Suppose you need $8,000 per month in income. On path one, you need a mere $2,880,000 in savings. “Asset depletion” models work only for the very well-off.
Except for one offered by plain old Fannie, and that’s not a good idea unless the borrower has more assets than the ones we see. If you are of retirement age, we can turn an IRA (401(k), 403(b) …) into an income by dividing the retirement account balance by 36 — three years’ withdrawal. To get to the same $8,000 in qualifying income, we need retirement assets of only $288,000. That, and a counselling conversation: “If I make this loan to you, what are your plans at the end of three years?”
The second MIA loan type was made before 1980, but in that year it got a name: “stated income.” You want to buy a good house, have fine credit, a year or two’s worth of house payments in your savings after purchase, but your income won’t fit Fannie. But you do have a good story: a verifiable career, a place of business or incorporation. And this key throughout the 1980s: 25 percent down.
The failure of stated-income was not the popular misconception, “Liars’ loans.” In the Bubble “verifiable career” was forgotten or abused, but the failure of the loan type began in the 1990s as the minimum down payment fell to 20 percent, then 15 percent, then 10 percent, and by 2002, nothing. Had stated-income loans required 25 percent down during the subprime disaster, the Bubble would have been far smaller, perhaps manageable.

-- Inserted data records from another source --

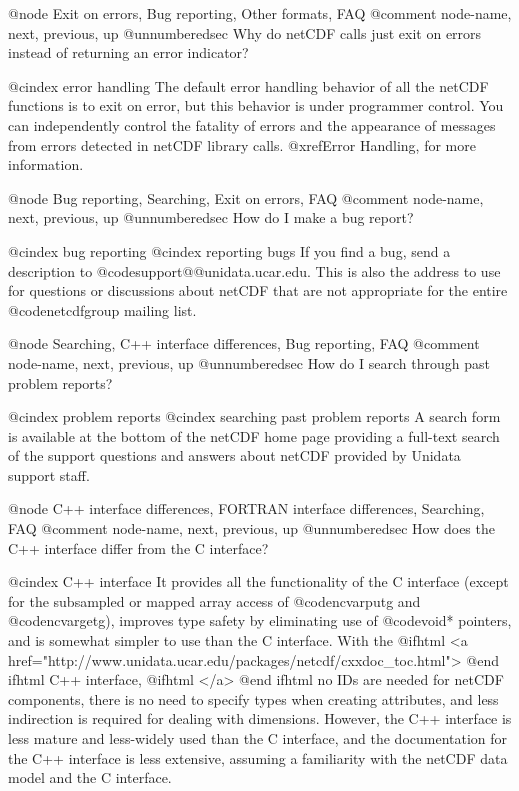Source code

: {@node Exit on errors, Bug reporting, Other formats, FAQ
@comment  node-name,  next,  previous,  up
@unnumberedsec Why do netCDF calls just exit on errors instead of returning an error indicator?

@cindex error handling
The default error handling behavior of all the netCDF
functions is to exit on error, but this behavior is under programmer
control.  You can independently control the fatality of errors and the
appearance of
messages from errors detected in netCDF library calls.
@xref{Error Handling},
for more information.


@node Bug reporting, Searching, Exit on errors, FAQ
@comment  node-name,  next,  previous,  up
@unnumberedsec How do I make a bug report?

@cindex bug reporting
@cindex reporting bugs
If you find a bug, send a description to @code{support@@unidata.ucar.edu}.
This is also the address to use for questions or discussions about
netCDF that are not appropriate for the entire @code{netcdfgroup}
mailing list.



@node Searching, C++ interface differences, Bug reporting, FAQ
@comment  node-name,  next,  previous,  up
@unnumberedsec How do I search through past problem reports?

@cindex problem reports
@cindex searching past problem reports
A search form is available at the bottom of the
netCDF home page
providing a
full-text search of the support questions and answers about netCDF
provided by Unidata support staff.

@node C++ interface differences, FORTRAN interface differences, Searching, FAQ
@comment  node-name,  next,  previous,  up
@unnumberedsec How does the C++ interface differ from the C interface?

@cindex C++ interface
It provides all the functionality of the C interface (except for the
subsampled or mapped array access of @code{ncvarputg} and
@code{ncvargetg}), improves type safety by eliminating use of @code{void*}
pointers, and is somewhat simpler to use than the C interface.  With the
@ifhtml
<a href="http://www.unidata.ucar.edu/packages/netcdf/cxxdoc_toc.html">
@end ifhtml
C++ interface, 
@ifhtml
</a>
@end ifhtml
no IDs are needed for netCDF components, there is no need
to specify types when creating attributes, and less indirection is
required for dealing with dimensions.  However, the C++ interface is
less mature and less-widely used than the C interface, and the
documentation for the C++ interface is less extensive, assuming a
familiarity with the netCDF data model and the C interface.


}
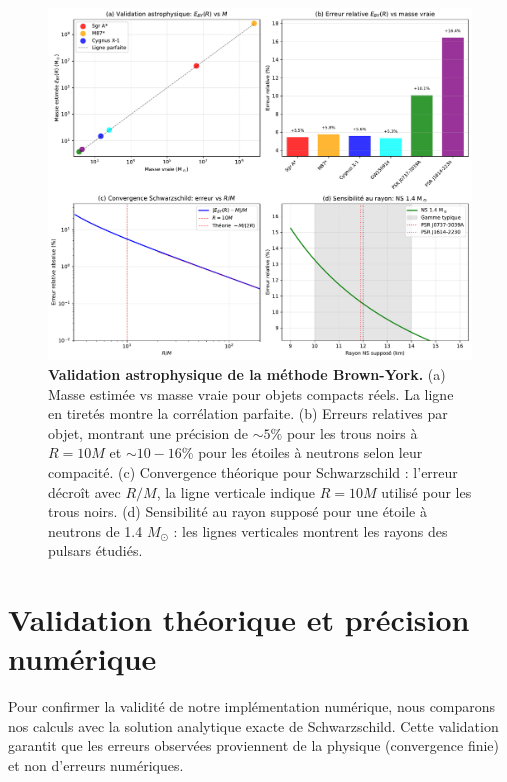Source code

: \documentclass[11pt]{article}
\begin{document}
\begin{figure}[!htb]
\centering
\includegraphics[width=\linewidth]{fig_astrophysical_validation.pdf}
\caption{\textbf{Validation astrophysique de la méthode Brown-York.} (a) Masse estimée vs masse vraie pour objets compacts réels. La ligne en tiretés montre la corrélation parfaite. (b) Erreurs relatives par objet, montrant une précision de $\sim 5\%$ pour les trous noirs à $R=10M$ et $\sim 10-16\%$ pour les étoiles à neutrons selon leur compacité. (c) Convergence théorique pour Schwarzschild : l'erreur décroît avec $R/M$, la ligne verticale indique $R=10M$ utilisé pour les trous noirs. (d) Sensibilité au rayon supposé pour une étoile à neutrons de 1.4 $M_\odot$ : les lignes verticales montrent les rayons des pulsars étudiés.}
\end{figure}

\section{Validation théorique et précision numérique}

Pour confirmer la validité de notre implémentation numérique, nous comparons nos calculs avec la solution analytique exacte de Schwarzschild. Cette validation garantit que les erreurs observées proviennent de la physique (convergence finie) et non d'erreurs numériques.
\end{document}
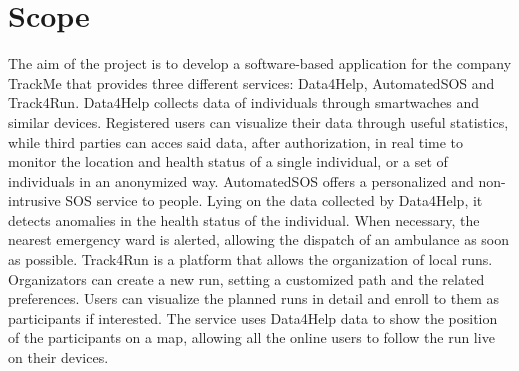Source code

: \section{Scope}
The aim of the project is to develop a software-based application for the company TrackMe that
provides three different services: Data4Help, AutomatedSOS and Track4Run.
Data4Help collects data of individuals through smartwaches and similar devices. Registered users can
visualize their data through useful statistics, while third parties can acces said data, after authorization,
in real time to monitor the location and health status of a single individual, or a set of individuals in an
anonymized way.
AutomatedSOS offers a personalized and non-intrusive SOS service to  people. Lying on the
data collected by Data4Help, it detects anomalies in the health status of the individual. When
necessary, the nearest emergency ward is alerted, allowing the dispatch of an ambulance as soon as
possible.
Track4Run is a platform that allows the organization of local runs. Organizators can create a new run, setting a customized path and the related preferences. Users can visualize the planned runs in detail and enroll to them as participants if interested. The
service uses Data4Help data to show the position of the participants on a map, allowing all the online users to follow the run live on their devices.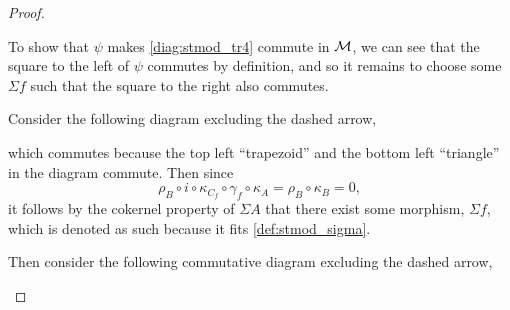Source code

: \begin{proof}
\begin{enumerate}[label={(\bfseries TR\arabic*)}]
{            To show that \( \psi \) makes \autoref{diag:stmod_tr4} commute in \( {\mathcal{M}} \), we can see that the square to the left of \( \psi \) commutes by definition, and so it remains to choose some \( \Sigma f \) such that the square to the right also commutes.

            Consider the following diagram excluding the dashed arrow,
            \begin{center}
            \end{center}
            which commutes because the top left ``trapezoid'' and the bottom left ``triangle'' in the diagram commute. Then since
            \[
                \rho_B \circ i \circ \kappa_{C_f} \circ \gamma_f \circ \kappa_A = \rho_B \circ \kappa_B = 0,
            \]
            it follows by the cokernel property of \( \Sigma A \) that there exist some morphism, \( \Sigma f \), which is denoted as such because it fits \autoref{def:stmod_sigma}.

            Then consider the following commutative diagram excluding the dashed arrow,
            \begin{center}
\end{center}}
\end{enumerate}
\end{proof}
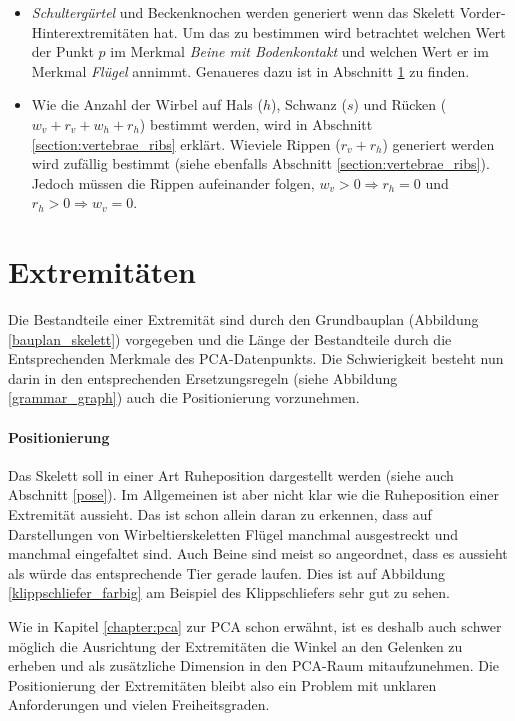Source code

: \begin{itemize}
 \item \emph{Schultergürtel} und Beckenknochen werden generiert wenn das Skelett Vorder- \bzw Hinterextremitäten hat. Um das zu bestimmen wird \ua betrachtet welchen Wert der Punkt $p$ im Merkmal \emph{Beine mit Bodenkontakt} und welchen Wert er im Merkmal \emph{Flügel} annimmt. Genaueres dazu ist in Abschnitt \ref{section:extremity_generation} zu finden.
 
 \item Wie die Anzahl der Wirbel auf Hals ($h$), Schwanz ($s$) und Rücken ($w_v + r_v + w_h + r_h$) bestimmt werden, wird in Abschnitt \ref{section:vertebrae_ribs} erklärt. Wieviele Rippen ($r_v + r_h$) generiert werden wird zufällig bestimmt (siehe ebenfalls Abschnitt \ref{section:vertebrae_ribs}). Jedoch müssen die Rippen aufeinander folgen, \dash $w_v > 0 \Rightarrow r_h = 0$ und $r_h > 0 \Rightarrow w_v = 0$. 
\end{itemize}


\section{Extremitäten}
\label{section:extremity_generation}

Die Bestandteile einer Extremität sind durch den Grundbauplan (Abbildung \ref{bauplan_skelett}) vorgegeben und die Länge der Bestandteile durch die Entsprechenden Merkmale des PCA-Datenpunkts. Die Schwierigkeit besteht nun darin in den entsprechenden Ersetzungsregeln (siehe Abbildung \ref{grammar_graph}) auch die Positionierung vorzunehmen.

\paragraph{Positionierung}
Das Skelett soll in einer Art Ruheposition dargestellt werden (siehe auch Abschnitt \ref{pose}). Im Allgemeinen ist aber nicht klar wie die Ruheposition einer Extremität aussieht. Das ist schon allein daran zu erkennen, dass auf Darstellungen von Wirbeltierskeletten Flügel manchmal ausgestreckt und manchmal eingefaltet sind. Auch Beine sind meist so angeordnet, dass es aussieht als würde das entsprechende Tier gerade laufen. Dies ist auf Abbildung \ref{klippschliefer_farbig} am Beispiel des Klippschliefers sehr gut zu sehen.

Wie in Kapitel \ref{chapter:pca} zur PCA schon erwähnt, ist es deshalb auch schwer möglich die Ausrichtung der Extremitäten \bzw die Winkel an den Gelenken zu erheben und als zusätzliche Dimension in den PCA-Raum mitaufzunehmen.
Die Positionierung der Extremitäten bleibt also ein Problem mit unklaren Anforderungen und vielen Freiheitsgraden.

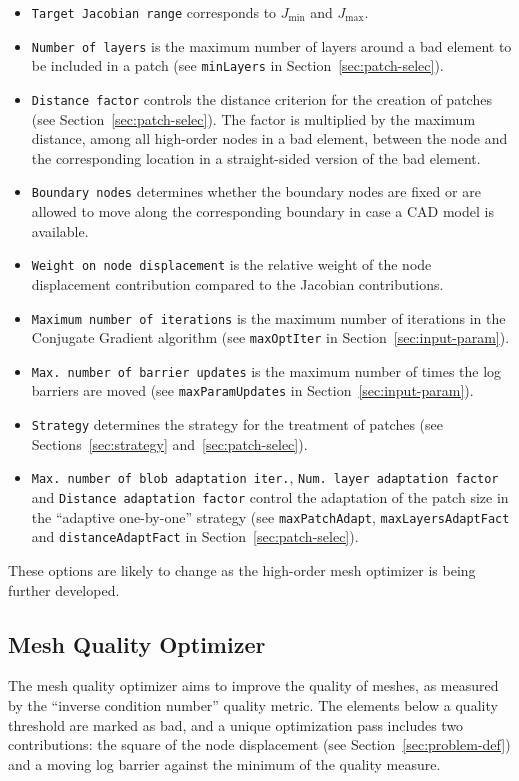 \documentclass[12pt,a4paper,a4wide]{article}
\begin{document}
\begin{itemize}
\item \texttt{Target Jacobian range} corresponds to $J_{\min}$ and
$J_{\max}$.
\item \texttt{Number of layers} is the maximum number of layers
around a bad element to be included in a patch (see \texttt{minLayers}
in Section~\ref{sec:patch-selec}).
\item \texttt{Distance factor} controls the distance criterion
for the creation of patches (see Section~\ref{sec:patch-selec}). The
factor is multiplied by the maximum distance, among all high-order
nodes in a bad element, between the node and the corresponding location
in a straight-sided version of the bad element.
\item \texttt{Boundary nodes} determines whether the boundary nodes
are fixed or are allowed to move along the corresponding boundary
in case a CAD model is available.
\item \texttt{Weight on node displacement} is the relative weight
of the node displacement contribution compared to the Jacobian
contributions.
\item \texttt{Maximum number of iterations} is the maximum number
of iterations in the Conjugate Gradient algorithm (see
\texttt{maxOptIter} in Section~\ref{sec:input-param}).
\item \texttt{Max. number of barrier updates} is the maximum number
of times the log barriers are moved (see \texttt{maxParamUpdates} in
Section~\ref{sec:input-param}).
\item \texttt{Strategy} determines the strategy for the treatment of
patches (see Sections~\ref{sec:strategy} and~\ref{sec:patch-selec}).
\item \texttt{Max. number of blob adaptation iter.},
\texttt{Num. layer adaptation factor} and
\texttt{Distance adaptation factor} control the adaptation of the
patch size in the ``adaptive one-by-one'' strategy (see
\texttt{maxPatchAdapt}, \texttt{maxLayersAdaptFact} and
\texttt{distanceAdaptFact} in Section~\ref{sec:patch-selec}).
\end{itemize}

These options are likely to change as the high-order mesh
optimizer is being further developed.


\subsection{Mesh Quality Optimizer}

The mesh quality optimizer aims to improve the quality of meshes,
as measured by the ``inverse condition number'' quality metric.
The elements below a quality threshold are marked as bad, and a
unique optimization pass includes two contributions: the square
of the node displacement (see Section~\ref{sec:problem-def}) and
a moving log barrier against the minimum of the quality measure.
\end{document}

Still lost on regulators, the public, and Congress: What legitimate income might a borrower have that does not show on tax returns? Most common: an on-paper loss in start-up years of valid businesses. The ramp-up years of a borrower on commission. An IT hotshot with a fine career who moves from all-salary to salary plus bonus at a household-name employer. A small business repaying loans from owners to businesses in early years. Borrowers in any of several kinds of transaction businesses, sound but inconsistent streams of income: one year they sold stock, the next a high salary, the next sold an investment property.
The Bubble had such a violent end and did so much damage to innocents that it will be some time before search parties are able to rescue these MIAs.